NOW, THEREFORE, in consideration of the premises and the
covenants and agreements contained herein, each Administrative
Agent (in such capacity and on behalf of the Secured Parties it
represents) and each other party hereto hereby agrees as
follows:
(a) Capitalized
terms used herein but not otherwise defined are used as defined in
the Senior Lien Credit Agreement on the date hereof, as such
definitions may be amended thereafter as permitted by the Loan
Documents.
(b) As
used in this Agreement, the following terms shall have the
following meanings (such meanings to be equally applicable to both
the singular and plural forms of the terms
defined):
“ Adequate Protection ” means
“ adequate protection ” under Sections 361, 362,
363 or 364 of the Bankruptcy Code and any similar concept under any
other applicable Bankruptcy Law or other Requirement of
Law.
“ Administrative Agents ”
means each of the Senior Lien Administrative Agent and the Junior
Lien Administrative Agent.
“ Applicable Administrative Agent
” means (a) prior to the Discharge of Senior Lien
Obligations, the Senior Lien Administrative Agent and (b)

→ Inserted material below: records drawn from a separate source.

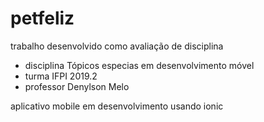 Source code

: 
# petfeliz
trabalho desenvolvido como avaliação de disciplina
- disciplina Tópicos especias em desenvolvimento móvel
- turma IFPI 2019.2
- professor Denylson Melo

aplicativo mobile em desenvolvimento usando ionic
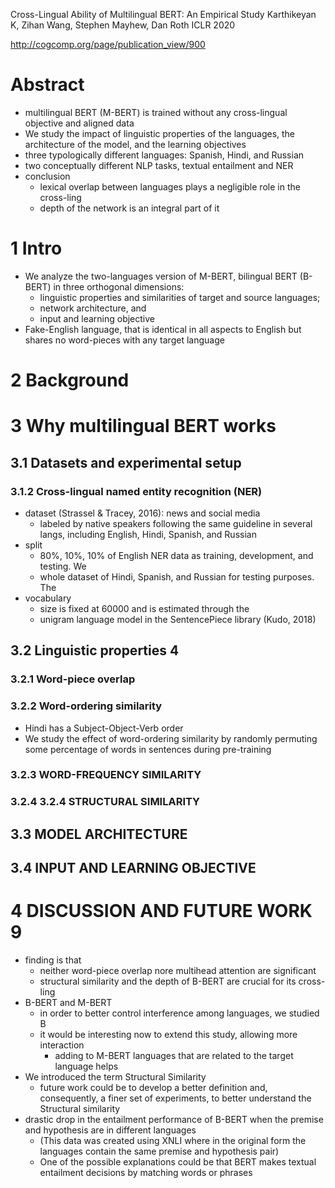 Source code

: Cross-Lingual Ability of Multilingual BERT: An Empirical Study
Karthikeyan K, Zihan Wang, Stephen Mayhew, Dan Roth
ICLR 2020

http://cogcomp.org/page/publication_view/900

# Abstract

* multilingual BERT (M-BERT) is trained without any 
  cross-lingual objective and aligned data
* We study the impact of linguistic properties of the languages, the
  architecture of the model, and the learning objectives
* three typologically different languages: Spanish, Hindi, and Russian
* two conceptually different NLP tasks, textual entailment and NER
* conclusion
  * lexical overlap between languages plays a negligible role in the cross-ling
  * depth of the network is an integral part of it

# 1 Intro

* We analyze the two-languages version of M-BERT, bilingual BERT (B-BERT)
  in three orthogonal dimensions:
  * linguistic properties and similarities of target and source languages;
  * network architecture, and
  * input and learning objective
* Fake-English language, that is identical in all aspects to English but shares
  no word-pieces with any target language

# 2 Background

# 3 Why multilingual BERT works

## 3.1 Datasets and experimental setup

### 3.1.2 Cross-lingual named entity recognition (NER)

* dataset (Strassel & Tracey, 2016): news and social media
  * labeled by native speakers following the same guideline in several langs,
    including English, Hindi, Spanish, and Russian
* split
  * 80%, 10%, 10% of English NER data as training, development, and testing. We
  * whole dataset of Hindi, Spanish, and Russian for testing purposes.  The
* vocabulary
  * size is fixed at 60000 and is estimated through the
  * unigram language model in the SentencePiece library (Kudo, 2018)

## 3.2 Linguistic properties 4

### 3.2.1 Word-piece overlap

### 3.2.2 Word-ordering similarity

* Hindi has a Subject-Object-Verb order
* We study the effect of word-ordering similarity by randomly permuting some
  percentage of words in sentences during pre-training

### 3.2.3 WORD-FREQUENCY SIMILARITY

### 3.2.4 3.2.4 STRUCTURAL SIMILARITY

## 3.3 MODEL ARCHITECTURE

## 3.4 INPUT AND LEARNING OBJECTIVE

# 4 DISCUSSION AND FUTURE WORK 9

* finding is that
  * neither word-piece overlap nore multihead attention are significant
  * structural similarity and the depth of B-BERT are crucial for its cross-ling
* B-BERT and M-BERT
  * in order to better control interference among languages, we studied B
  * it would be interesting now to extend this study, allowing more interaction
    * adding to M-BERT languages that are related to the target language helps
* We introduced the term Structural Similarity
  * future work could be to develop a better definition and, consequently, a
    finer set of experiments, to better understand the Structural similarity
* drastic drop in the entailment performance of B-BERT
  when the premise and hypothesis are in different languages
  * (This data was created using XNLI where in the original form the languages
    contain the same premise and hypothesis pair)
  * One of the possible explanations could be that 
    BERT makes textual entailment decisions by matching words or phrases
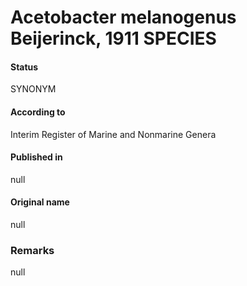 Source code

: # Acetobacter melanogenus Beijerinck, 1911 SPECIES

#### Status
SYNONYM

#### According to
Interim Register of Marine and Nonmarine Genera

#### Published in
null

#### Original name
null

### Remarks
null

thereafter, the Junior Lien Administrative Agent.
“ Bankruptcy Code ” means
title 11, United States Code.
“ Bankruptcy Law ” means each
of the Bankruptcy Code, any similar federal, state or foreign
Requirement of Law for the relief of debtors or any arrangement,
reorganization, insolvency, moratorium or assignment for the
benefit of creditors or any other marshalling of the assets and
liabilities of any Loan Party and any similar Requirements of Law
relating to or affecting the enforcement of creditors’ rights
generally.
“ Collateral ” means, with
respect to any Loan Party, any property of such Loan Party subject
to a Senior Lien or Junior Lien (in each case, including any
judgment lien), including all “ Collateral ” (as
defined under each Collateral Document) of such Loan Party, and any
proceeds thereof.
“ Collateral Documents ”
means each of the Senior Collateral Documents and each of the
Junior Collateral Documents.
“ Collateral Enforcement Action
” means, with respect to any Secured Party, for such Secured
Party, whether or not in consultation with any other Secured Party,
to exercise, seek to exercise, join any Person in exercising or
institute or maintain or participate in any action or proceeding
with respect to, any rights or remedies with respect to any
Collateral, including (a) instituting or maintaining, or joining
any Person in instituting or maintaining, any enforcement, contest,
protest, attachment, collection, execution, levy or foreclosure
action or proceeding with respect to any Collateral, whether under
any Loan Document or otherwise, (b) exercising any right of set-off
with respect to any Loan Party, (c) exercising any right or remedy
under any Deposit Account Control Agreement, Securities Account
Control Account Agreement, Landlord Waiver, Bailee’s Letter
or similar agreement or arrangement or (d) causing (or, after the
occurrence and during the continuance of any Event of Default,
consenting to or requesting) any Asset Sale or other disposition of
any Collateral.
“ Comparable Junior Security
Document ” means, in relation to any Collateral subject
to any Lien created under any Senior Security Document, that Junior
Security Document that creates a Lien on the same Collateral,
granted by the same Loan Party.
“ Default Distribution Period
” means any period prior to the Discharge of Senior Lien
Obligations when any notice of default or event of default has been
delivered by the Senior Lien Administrative Agent to the Borrower
and has not been withdrawn.
“ Discharge of Senior Lien
Obligations ” means the payment in full of the Senior
Lien Obligations.
“ Insolvency Proceeding ”
means each of the following, in each case with respect to any Loan
Party or any property or Indebtedness of any Loan Party, (a)(i) any
voluntary or involuntary case or proceeding under any Bankruptcy
Law or any other voluntary or involuntary insolvency,
reorganization or bankruptcy case or proceeding, (ii) any case or
proceeding seeking receivership, liquidation, reorganization,
winding up or other similar case or proceeding, (iii) any case or
proceeding seeking arrangement, adjustment, protection, relief or
composition of any debt and (iv) any case or proceeding seeking the
entry of an order for relief or the appointment of a custodian,
receiver, trustee or other similar official, (b) any liquidation,
dissolution, reorganization or winding up, whether voluntary or
involuntary and whether or not involving any Bankruptcy Law, and
(c) any general assignment for the benefit of creditors or any
other marshalling of assets and liabilities.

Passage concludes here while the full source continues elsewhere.